Imagine we have a categorical variable, A—for example, whether somebody owns a dog or not—and a quantitative variable, B—for example, how many days a person is sick in a given year. Assume that our measurements are valid and correct and the assumptions for a t-test are met. Imagine we have two studies:
In the first study, we send out a survey to a large random sample of people asking about both A and B, and then use a T-test to measure whether there is a statistically significant difference between dog owners and non-dog owners in how often they get sick.
In the second study, we have a representative group of volunteers. We randomly assign half of them to have a dog in their home and half not to for the next year, and then we measure how many days they are sick. We then use a T-test to measure whether there is a statistically significant difference between dog owners and non-dog owners in how often they get sick.

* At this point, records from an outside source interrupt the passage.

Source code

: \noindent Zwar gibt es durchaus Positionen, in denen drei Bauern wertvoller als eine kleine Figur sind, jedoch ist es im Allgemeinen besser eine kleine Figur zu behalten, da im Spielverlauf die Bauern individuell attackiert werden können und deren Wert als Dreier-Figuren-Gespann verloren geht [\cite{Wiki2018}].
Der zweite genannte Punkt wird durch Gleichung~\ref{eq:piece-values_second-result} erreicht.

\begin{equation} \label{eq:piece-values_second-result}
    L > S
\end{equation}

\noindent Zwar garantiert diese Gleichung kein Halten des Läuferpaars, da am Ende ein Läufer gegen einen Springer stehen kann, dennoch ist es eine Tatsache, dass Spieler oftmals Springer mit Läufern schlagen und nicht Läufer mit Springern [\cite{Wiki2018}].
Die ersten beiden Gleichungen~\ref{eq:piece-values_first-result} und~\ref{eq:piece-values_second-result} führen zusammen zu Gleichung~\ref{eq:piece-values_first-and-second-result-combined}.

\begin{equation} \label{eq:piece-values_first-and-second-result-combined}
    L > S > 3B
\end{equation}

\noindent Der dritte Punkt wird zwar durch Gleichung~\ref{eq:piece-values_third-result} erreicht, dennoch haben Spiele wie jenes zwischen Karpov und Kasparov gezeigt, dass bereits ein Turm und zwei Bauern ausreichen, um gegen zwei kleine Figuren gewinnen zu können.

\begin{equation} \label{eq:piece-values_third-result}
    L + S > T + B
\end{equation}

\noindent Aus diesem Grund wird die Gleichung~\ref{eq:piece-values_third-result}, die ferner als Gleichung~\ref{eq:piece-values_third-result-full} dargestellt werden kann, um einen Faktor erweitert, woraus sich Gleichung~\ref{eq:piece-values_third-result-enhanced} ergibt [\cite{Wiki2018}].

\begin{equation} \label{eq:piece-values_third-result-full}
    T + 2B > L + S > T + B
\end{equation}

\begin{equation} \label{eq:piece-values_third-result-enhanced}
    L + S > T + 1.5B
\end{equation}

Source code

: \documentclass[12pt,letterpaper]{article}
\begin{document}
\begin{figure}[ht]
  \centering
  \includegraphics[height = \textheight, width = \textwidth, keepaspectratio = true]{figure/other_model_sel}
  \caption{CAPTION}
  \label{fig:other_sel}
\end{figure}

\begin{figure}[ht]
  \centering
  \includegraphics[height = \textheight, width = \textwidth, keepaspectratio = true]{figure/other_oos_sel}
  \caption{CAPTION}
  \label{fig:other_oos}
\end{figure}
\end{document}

In the first study, there are a lot of reasons we might get a statistically significant difference:
- It could be random chance; we'd expect that to happen once in a while.
- It could be that A causes B, which is what we're looking for.
- It could also be that B causes A.
- It could be that some other variable, C, causes A and B.
- (There might also be other options.)
Is it correct to say that an experiment showing a statistically significant difference has the same potential explanations as an observational study showing such a statistically significant difference, except for B causing A and C causing A and B? If not, what are the other options and why do they exist for an observational, but not experimental, result?